My favourite current bands are Coheed And Cambria and The Dear Hunter. With Coheed, it’s all about Good Apollo, I’m Burning Star IV, Volume Two: No World For Tomorrow. Someone I work with told me to check them out when they came to the Rock Hall in 2008. They played a bunch of acoustic tunes and I was like, ‘this is really good.’ I bought the album right away. It felt new again to me like 90125, or OK Computer. Then I went to see them the next year and opening for them was The Dear Hunter – so I bought Act II: The Meaning Of, & All Things Regarding, Ms Leading. That’s a record where you open it up and there’s all these things that you pull out and it flashed me back to The Lamb…. Casey Crescenzo is such a good songwriter, and prolific.
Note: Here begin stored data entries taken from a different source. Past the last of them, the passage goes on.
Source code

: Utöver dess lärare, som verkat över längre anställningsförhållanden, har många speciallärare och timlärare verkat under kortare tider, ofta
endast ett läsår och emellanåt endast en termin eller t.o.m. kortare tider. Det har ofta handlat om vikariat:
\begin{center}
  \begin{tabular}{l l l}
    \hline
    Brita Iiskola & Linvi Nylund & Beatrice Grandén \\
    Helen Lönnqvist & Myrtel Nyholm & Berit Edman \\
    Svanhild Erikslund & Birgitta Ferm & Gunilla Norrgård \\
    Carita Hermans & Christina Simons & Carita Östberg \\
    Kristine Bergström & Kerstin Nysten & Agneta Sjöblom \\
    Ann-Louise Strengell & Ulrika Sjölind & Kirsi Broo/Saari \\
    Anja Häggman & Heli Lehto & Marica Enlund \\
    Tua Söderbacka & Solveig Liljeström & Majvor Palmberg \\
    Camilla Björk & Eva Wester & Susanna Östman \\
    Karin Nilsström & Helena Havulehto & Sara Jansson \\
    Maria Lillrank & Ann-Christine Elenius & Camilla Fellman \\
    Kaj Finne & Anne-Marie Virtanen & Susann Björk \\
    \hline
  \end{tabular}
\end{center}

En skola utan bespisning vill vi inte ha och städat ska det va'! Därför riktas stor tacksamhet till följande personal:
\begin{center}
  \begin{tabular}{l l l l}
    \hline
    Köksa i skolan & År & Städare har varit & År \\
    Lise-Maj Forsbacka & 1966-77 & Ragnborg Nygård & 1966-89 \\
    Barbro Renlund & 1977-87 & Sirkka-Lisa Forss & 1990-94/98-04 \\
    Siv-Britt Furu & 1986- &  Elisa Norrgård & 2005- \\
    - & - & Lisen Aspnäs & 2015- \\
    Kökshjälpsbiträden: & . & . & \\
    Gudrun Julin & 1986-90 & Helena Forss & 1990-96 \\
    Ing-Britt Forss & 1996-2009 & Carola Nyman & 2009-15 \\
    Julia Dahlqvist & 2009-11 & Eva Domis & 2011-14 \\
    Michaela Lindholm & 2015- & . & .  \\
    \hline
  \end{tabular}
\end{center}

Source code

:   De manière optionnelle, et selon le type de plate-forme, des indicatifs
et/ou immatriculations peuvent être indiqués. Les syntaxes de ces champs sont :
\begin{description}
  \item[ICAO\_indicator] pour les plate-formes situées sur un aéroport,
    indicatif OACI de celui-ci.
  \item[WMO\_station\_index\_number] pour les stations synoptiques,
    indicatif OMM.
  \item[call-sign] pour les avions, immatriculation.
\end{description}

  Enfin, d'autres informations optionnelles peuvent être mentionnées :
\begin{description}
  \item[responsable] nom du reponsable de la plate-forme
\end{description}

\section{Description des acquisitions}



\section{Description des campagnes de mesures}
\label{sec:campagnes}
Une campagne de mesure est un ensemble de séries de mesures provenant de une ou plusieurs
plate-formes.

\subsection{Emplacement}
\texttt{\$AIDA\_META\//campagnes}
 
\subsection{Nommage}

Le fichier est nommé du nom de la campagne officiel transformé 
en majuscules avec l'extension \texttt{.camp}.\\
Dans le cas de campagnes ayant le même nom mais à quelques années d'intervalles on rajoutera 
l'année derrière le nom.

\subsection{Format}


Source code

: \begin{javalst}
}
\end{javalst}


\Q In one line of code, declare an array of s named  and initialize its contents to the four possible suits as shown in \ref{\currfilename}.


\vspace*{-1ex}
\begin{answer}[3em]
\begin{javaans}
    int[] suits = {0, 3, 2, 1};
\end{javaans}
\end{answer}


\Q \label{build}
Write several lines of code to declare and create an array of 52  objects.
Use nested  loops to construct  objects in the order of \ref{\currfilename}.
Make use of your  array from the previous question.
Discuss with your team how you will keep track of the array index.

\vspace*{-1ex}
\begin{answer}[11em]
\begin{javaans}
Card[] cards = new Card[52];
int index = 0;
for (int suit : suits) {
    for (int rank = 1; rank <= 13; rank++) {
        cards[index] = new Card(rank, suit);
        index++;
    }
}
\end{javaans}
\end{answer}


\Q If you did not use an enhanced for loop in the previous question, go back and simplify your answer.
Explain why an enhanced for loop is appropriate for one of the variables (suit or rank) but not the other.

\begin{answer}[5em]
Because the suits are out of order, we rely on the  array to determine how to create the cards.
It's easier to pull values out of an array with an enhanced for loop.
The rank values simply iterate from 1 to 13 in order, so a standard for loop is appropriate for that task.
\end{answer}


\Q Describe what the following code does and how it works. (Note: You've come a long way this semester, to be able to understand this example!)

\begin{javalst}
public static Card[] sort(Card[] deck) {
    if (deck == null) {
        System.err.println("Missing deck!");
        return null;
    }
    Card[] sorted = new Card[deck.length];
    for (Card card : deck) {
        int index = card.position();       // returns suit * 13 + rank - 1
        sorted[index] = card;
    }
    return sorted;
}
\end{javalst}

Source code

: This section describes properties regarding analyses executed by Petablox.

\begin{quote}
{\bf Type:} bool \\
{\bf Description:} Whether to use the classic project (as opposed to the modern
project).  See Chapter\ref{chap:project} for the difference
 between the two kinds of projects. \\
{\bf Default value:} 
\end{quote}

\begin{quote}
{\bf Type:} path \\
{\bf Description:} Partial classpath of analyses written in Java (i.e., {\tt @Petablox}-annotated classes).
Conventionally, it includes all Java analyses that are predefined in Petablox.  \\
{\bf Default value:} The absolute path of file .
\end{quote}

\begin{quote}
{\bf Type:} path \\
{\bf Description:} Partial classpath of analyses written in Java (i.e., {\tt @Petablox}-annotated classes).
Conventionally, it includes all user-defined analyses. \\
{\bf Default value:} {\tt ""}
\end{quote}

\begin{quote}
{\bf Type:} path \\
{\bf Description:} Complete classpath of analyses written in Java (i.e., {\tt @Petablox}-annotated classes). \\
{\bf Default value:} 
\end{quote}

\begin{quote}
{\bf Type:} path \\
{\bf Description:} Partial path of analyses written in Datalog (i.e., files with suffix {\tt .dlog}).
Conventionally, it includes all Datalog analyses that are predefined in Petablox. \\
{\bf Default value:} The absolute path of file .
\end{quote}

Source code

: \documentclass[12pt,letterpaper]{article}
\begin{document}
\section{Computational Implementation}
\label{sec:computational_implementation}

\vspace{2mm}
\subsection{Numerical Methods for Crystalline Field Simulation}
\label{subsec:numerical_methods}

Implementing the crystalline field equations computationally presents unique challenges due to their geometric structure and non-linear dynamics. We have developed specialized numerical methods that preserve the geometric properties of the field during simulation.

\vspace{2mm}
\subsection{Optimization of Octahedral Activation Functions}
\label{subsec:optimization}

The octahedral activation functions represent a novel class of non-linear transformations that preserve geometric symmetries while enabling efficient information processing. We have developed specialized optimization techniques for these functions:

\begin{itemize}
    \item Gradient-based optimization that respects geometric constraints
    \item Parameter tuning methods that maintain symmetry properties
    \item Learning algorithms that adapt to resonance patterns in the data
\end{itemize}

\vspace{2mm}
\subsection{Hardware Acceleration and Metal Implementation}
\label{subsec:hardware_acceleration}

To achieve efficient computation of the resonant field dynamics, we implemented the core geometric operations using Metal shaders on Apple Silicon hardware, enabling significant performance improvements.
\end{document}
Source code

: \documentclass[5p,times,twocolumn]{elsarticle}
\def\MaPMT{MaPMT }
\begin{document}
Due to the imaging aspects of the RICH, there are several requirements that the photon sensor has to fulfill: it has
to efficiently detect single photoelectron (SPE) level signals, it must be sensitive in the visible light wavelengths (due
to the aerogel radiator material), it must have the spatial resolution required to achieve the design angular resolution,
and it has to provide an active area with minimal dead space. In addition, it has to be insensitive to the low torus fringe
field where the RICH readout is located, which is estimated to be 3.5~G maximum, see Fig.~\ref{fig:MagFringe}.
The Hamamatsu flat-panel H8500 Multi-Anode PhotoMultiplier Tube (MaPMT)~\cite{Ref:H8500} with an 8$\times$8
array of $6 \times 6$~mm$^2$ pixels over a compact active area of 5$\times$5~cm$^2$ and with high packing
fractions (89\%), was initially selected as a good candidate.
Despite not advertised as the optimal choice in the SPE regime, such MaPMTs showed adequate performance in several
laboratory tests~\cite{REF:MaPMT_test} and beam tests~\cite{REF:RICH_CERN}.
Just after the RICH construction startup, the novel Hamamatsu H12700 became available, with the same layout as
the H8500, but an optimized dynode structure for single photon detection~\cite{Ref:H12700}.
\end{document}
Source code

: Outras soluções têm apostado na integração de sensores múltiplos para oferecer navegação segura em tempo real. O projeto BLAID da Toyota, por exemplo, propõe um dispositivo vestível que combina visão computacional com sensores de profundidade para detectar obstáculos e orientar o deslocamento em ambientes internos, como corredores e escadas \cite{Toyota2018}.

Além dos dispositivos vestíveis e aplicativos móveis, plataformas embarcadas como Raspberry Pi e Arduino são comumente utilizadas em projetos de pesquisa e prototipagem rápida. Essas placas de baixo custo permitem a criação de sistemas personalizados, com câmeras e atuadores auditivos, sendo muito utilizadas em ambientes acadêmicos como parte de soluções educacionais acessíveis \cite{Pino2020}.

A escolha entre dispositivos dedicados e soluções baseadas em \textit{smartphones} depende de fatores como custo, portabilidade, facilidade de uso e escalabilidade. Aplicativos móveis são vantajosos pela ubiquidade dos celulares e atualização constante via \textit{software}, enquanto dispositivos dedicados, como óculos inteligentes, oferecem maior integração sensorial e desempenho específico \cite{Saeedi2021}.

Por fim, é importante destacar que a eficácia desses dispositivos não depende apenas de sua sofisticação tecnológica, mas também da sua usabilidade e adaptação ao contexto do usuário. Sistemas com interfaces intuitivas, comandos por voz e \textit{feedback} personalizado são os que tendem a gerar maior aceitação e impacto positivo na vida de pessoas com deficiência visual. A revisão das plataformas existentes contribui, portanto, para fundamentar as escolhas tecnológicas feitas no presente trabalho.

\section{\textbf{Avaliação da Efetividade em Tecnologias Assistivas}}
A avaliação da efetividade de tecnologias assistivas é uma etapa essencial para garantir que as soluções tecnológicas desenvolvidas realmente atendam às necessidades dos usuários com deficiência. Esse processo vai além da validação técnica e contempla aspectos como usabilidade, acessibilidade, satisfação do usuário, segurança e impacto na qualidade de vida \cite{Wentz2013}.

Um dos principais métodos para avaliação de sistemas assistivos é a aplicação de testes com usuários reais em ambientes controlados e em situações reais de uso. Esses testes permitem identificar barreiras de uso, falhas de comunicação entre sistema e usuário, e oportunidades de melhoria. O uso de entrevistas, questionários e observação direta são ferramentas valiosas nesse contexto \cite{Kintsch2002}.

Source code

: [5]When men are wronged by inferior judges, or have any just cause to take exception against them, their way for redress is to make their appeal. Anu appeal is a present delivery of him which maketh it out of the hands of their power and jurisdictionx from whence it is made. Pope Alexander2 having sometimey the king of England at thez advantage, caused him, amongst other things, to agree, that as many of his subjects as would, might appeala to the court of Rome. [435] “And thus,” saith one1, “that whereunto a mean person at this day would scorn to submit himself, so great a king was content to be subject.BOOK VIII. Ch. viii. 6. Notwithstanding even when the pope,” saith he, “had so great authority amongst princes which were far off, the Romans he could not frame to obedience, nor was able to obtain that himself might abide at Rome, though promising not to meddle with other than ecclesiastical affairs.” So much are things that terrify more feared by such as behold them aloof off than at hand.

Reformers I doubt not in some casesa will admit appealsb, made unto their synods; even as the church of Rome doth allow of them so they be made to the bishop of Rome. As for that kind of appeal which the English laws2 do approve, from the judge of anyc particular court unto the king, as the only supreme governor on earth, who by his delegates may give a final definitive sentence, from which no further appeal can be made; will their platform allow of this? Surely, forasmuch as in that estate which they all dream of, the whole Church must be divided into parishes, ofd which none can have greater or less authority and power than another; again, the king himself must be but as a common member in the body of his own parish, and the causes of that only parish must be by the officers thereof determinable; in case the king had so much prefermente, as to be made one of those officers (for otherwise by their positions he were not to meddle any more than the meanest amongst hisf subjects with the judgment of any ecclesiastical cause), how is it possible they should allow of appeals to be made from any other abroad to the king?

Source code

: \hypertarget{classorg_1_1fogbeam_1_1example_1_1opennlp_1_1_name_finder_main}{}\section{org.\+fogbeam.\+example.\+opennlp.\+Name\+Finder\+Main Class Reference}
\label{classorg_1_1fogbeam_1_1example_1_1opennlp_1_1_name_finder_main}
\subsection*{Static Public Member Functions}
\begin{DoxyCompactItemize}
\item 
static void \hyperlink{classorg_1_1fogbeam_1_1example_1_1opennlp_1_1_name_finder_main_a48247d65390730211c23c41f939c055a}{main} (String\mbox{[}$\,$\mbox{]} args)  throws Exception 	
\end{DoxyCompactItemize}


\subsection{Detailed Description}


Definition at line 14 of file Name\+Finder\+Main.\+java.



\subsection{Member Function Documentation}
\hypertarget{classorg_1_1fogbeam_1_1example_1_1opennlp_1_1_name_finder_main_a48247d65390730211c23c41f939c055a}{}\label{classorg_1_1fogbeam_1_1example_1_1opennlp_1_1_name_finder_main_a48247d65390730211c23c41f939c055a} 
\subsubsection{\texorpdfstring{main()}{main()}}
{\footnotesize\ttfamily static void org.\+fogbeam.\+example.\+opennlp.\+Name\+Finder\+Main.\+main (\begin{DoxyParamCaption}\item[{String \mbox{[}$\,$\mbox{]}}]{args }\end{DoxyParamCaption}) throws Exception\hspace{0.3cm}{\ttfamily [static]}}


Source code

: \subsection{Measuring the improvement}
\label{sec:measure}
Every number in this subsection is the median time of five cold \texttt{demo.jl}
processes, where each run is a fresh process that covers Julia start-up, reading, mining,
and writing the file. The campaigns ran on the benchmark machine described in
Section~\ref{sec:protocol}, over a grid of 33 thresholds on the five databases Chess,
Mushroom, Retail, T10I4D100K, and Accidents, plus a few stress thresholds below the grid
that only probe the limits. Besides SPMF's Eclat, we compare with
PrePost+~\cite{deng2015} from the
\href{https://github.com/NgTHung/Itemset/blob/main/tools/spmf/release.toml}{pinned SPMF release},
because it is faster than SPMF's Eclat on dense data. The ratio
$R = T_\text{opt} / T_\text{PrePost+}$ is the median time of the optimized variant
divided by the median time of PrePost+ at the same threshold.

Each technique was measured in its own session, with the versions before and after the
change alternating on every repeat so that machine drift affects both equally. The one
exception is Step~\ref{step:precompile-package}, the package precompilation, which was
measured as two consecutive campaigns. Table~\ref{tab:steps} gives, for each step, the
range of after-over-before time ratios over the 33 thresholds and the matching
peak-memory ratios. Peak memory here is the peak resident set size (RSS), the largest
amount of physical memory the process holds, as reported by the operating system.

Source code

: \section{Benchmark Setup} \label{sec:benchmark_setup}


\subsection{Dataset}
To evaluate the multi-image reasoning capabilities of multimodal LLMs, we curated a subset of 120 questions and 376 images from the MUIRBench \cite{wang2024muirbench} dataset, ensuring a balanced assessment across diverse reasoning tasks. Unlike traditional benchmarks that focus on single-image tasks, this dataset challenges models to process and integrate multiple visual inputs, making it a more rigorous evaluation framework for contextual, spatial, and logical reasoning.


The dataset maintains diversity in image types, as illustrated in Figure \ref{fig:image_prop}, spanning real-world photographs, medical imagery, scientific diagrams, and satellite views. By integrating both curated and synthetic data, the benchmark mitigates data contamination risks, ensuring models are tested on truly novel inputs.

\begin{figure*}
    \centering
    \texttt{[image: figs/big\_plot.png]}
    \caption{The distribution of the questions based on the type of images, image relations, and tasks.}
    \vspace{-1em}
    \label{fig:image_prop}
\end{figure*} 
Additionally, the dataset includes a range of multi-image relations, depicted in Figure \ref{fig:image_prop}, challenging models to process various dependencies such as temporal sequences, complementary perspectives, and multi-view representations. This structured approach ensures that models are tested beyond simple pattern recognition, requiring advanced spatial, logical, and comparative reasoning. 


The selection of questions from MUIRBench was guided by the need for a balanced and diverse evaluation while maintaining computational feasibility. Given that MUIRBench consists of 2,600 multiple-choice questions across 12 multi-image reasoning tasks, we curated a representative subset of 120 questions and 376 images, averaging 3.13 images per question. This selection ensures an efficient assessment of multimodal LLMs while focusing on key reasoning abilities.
They are still out there making records – last year’s Migrant is very orchestral, reminding me of Yes with Time And A Word.
More prog is being inducted into the Rock Hall; I’m hopeful that Yes would be one day. A lot of this has to do with tastes changing – prog went out of favour, now people are looking at it in a different way. It’s escapist and beautiful, but can also be poignant and talk about important things. It endures and can be shared. At gigs I see generations of families there and I recently went to Yes with my daughter, who plays bass, so that proves a point, right? Over the years I’ve interviewed people such as Yes, Asia and Alan Parsons. I have been nervous, particularly when it’s Yes. You try to be professional, then there’s a 14-year-old boy inside screaming: ‘I’m on stage with my idols!’ I’m a very lucky man.”